Quede claro que, hijo de valenciano castellonense, no me pillan de sorpresa tales eventos, como dicen ahora los finolis, que los muy modernos tildarían de manera anticuada como performances. Que unas cuantas me he chupado. De hecho, recuerdo los consejos de mi tío Adolfito en la calle Cuenca de Valencia para que tuviera la boca abierta y así no se me reventaran los tímpanos ante tamaño estrépito, pues más de una vez salían los de tal casal victoriosos en tan atronador concurso fallero.

Ni parpusas, bombines, o mantones de manila. Nada de safos al cuello ni calzar calcos acharolaos. Nada de agua del santo bebida a pitorro de botijo, ni darse a las gallinejas o entresijos. Nada de kermeses o schotíses… ¡Quiá! Nada mejor que celebrar el día propio de la Villa y Corte que con la mayor muestra nacional que en la piel de toro ofrendamos a nuestro dios pagano: el ruido. Y como no nos quedamos a gusto con el que se hace día a día por tanto amateur de tres al cuarto, pues nada, ¡a contratar profesionales para hacerlo ya estridente de manera espectacular, enfática, atronadora,  estentórea y fragosa de manera épica. Qué digo épica, ¡homérica!

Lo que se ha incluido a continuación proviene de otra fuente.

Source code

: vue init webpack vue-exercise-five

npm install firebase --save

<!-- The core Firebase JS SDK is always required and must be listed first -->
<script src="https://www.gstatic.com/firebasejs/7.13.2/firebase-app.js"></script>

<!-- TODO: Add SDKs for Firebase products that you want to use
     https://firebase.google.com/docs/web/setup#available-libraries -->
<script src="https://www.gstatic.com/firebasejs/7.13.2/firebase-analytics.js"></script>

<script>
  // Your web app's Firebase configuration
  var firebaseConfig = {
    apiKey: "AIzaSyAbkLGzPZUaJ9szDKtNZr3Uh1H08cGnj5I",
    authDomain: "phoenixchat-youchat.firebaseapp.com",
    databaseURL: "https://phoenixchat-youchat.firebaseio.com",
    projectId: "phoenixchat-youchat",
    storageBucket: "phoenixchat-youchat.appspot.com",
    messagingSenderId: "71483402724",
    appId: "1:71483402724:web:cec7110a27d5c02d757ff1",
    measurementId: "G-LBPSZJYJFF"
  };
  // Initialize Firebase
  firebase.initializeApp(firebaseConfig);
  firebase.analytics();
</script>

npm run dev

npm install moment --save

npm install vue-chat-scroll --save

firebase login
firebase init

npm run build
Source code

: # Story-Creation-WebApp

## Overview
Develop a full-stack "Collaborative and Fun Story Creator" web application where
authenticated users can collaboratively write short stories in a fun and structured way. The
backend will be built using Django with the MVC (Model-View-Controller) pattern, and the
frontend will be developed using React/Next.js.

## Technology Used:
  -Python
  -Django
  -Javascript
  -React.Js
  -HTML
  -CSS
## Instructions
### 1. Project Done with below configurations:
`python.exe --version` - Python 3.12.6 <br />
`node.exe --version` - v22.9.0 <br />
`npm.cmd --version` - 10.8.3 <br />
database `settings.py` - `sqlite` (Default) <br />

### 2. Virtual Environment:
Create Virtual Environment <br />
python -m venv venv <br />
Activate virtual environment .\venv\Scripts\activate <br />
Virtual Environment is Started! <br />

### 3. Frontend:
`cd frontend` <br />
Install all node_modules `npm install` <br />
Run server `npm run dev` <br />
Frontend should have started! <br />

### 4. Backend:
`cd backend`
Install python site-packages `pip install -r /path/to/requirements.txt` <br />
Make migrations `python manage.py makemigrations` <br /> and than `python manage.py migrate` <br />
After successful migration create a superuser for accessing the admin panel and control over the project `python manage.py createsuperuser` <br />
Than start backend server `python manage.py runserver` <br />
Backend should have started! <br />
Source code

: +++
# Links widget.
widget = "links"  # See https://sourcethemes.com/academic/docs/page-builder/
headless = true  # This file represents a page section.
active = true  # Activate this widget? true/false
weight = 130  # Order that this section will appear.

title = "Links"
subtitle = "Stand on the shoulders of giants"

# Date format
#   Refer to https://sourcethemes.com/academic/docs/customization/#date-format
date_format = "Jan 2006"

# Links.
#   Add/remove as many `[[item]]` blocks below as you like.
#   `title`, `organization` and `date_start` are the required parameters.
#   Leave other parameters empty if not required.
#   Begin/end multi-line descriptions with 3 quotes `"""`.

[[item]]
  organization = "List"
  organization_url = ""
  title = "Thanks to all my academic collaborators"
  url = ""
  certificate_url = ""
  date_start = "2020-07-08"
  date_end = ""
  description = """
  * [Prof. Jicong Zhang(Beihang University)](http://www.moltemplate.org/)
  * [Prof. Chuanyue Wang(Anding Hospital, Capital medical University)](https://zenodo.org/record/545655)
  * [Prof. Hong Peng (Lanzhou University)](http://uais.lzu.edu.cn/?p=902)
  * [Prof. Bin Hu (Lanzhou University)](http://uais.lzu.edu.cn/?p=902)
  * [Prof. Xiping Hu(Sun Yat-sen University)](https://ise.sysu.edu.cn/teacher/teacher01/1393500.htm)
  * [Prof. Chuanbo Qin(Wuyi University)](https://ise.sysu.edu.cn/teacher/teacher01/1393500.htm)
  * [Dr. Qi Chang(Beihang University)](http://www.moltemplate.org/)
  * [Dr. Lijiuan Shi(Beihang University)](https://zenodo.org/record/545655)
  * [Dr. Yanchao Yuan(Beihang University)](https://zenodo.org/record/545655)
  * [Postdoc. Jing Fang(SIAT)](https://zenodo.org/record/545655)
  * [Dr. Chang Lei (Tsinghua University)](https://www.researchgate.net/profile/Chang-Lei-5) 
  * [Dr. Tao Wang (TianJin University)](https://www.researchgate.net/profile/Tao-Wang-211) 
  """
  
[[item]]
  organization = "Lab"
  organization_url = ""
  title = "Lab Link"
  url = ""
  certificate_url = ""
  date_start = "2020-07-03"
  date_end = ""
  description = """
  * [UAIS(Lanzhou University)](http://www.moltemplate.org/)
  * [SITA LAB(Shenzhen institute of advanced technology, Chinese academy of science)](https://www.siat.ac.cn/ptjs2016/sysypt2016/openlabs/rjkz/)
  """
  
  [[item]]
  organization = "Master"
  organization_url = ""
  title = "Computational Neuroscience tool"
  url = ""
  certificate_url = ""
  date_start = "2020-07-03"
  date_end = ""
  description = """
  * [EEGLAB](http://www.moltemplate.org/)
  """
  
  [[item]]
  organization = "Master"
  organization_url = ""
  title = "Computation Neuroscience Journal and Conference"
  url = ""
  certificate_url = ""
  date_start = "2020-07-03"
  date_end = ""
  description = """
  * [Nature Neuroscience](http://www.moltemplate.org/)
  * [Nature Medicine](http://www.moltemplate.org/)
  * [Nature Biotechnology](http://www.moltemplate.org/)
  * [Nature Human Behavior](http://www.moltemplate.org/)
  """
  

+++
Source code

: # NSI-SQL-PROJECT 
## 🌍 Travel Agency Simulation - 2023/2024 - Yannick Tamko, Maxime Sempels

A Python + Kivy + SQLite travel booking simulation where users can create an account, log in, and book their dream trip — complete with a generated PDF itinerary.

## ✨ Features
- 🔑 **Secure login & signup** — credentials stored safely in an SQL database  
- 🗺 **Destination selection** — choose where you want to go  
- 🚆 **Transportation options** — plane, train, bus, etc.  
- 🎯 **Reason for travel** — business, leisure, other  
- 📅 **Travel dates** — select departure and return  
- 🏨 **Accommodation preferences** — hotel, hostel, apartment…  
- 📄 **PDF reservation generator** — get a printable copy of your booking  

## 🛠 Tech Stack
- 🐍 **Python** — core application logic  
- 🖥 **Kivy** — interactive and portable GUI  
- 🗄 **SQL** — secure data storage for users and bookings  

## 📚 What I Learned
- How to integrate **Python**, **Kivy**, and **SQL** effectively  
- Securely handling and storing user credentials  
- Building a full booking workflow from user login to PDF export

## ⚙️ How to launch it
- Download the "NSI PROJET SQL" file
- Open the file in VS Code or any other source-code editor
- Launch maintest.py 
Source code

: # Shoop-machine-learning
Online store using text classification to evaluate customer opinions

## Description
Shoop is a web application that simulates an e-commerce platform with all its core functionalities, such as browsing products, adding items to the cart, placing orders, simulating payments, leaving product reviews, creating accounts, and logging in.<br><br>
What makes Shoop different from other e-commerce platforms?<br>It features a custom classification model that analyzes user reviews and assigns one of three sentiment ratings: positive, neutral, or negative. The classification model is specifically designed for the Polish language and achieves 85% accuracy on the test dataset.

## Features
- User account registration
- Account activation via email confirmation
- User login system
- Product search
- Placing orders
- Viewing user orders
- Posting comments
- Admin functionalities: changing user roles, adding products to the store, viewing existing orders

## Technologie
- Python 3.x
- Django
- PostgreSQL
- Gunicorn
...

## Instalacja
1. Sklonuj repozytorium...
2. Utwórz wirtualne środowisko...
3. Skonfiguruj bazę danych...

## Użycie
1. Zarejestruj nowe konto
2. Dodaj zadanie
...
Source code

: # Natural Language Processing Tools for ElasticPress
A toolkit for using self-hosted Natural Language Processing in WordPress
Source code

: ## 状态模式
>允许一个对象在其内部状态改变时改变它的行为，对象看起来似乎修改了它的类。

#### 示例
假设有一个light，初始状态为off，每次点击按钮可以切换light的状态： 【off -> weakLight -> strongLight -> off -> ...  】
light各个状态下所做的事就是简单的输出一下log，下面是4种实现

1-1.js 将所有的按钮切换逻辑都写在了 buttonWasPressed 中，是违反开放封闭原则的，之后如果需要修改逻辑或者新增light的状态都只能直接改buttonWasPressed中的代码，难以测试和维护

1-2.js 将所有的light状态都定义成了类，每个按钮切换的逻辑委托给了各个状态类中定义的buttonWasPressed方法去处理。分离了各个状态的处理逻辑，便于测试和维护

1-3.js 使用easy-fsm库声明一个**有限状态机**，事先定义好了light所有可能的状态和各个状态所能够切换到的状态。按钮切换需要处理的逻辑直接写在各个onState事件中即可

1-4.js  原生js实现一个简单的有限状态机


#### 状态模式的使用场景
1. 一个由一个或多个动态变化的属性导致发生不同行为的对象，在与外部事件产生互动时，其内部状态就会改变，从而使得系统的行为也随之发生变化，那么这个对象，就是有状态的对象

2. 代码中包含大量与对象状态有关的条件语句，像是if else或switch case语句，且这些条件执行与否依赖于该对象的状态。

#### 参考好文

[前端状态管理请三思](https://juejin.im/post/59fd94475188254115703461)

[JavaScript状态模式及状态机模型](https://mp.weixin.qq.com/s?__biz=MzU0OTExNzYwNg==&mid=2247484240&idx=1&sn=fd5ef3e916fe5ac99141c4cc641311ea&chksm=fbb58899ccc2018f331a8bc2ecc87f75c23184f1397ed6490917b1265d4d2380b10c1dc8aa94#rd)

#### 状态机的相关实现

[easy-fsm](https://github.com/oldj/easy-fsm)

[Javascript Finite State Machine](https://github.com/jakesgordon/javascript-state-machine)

Como muestra de nuestro envidiable y envidiado joie-de-vivre, cada vez se apuntan más guiris a hacer el vocinglero, por si no tuviéramos suficiente con el atorrante patrio que, eso sí, al menos se le entiende todo, y si te da por acordarte de sus progenitores, al menos te comprende los denuestos y no te mira con cara de embobalicado y etílico cachondeo. ¡Con lo bien que estarían corriendo los sanfermines con justos motivos para darle al griterío siendo perseguidos por morlacos de 500 kilos! 

Siempre hemos tenido fama de escandalosos, y entendido por no sé qué presunción atávica hispana, que eso de hacer más ruido que un elefante macho barritando en periodo de celo es algo “muy nuestro” y, al parecer, más divertido que comer jamón ibérico de bellota con las manos. Me da poco o mucho el constatar si es verdad que somos los campeones entre las naciones más ruidosas de la ONU, si la medalla de oro se la lleva Japón, o si todo es mito urbano (que como leyenda la creo más real que el nacimiento de Pegaso de la sangre de la Gorgona, pero deben de ser extrañas conjeturas mías nacidas de malas y sesgadas experiencias).

Yo, ya puestos, me hubiera parecido mucho más adecuado, cultural y hasta fusión, haber acabado las fiestas con el final de la Obertura Solemne 1812 de Tchaikovski, con toda la orquesta atacando como una posesa sus instrumentos, las campanas de todas las iglesias tañendo a rebato, y cañones, cañones, cañones, bramando explosiones por sus broncíneas bocas. Y como justo homenaje a Madrid, añadiendo al sinfónico pandemónium cláxones de coches, motos a escape libre, adolescentes ebrios berreando en las terrazas, manifestantes con silbatos, batucadas, bocinas y vuvuzelas, la Banda Nacional Oficiosa de acordeones y trompetas de Bucarest, ¡y hasta la Tuna de la Complutense atacando el Clavelitos!

La pena es que, en acabando este escrito, no habrá manera de que paguen ni barato ni caro sus gritos.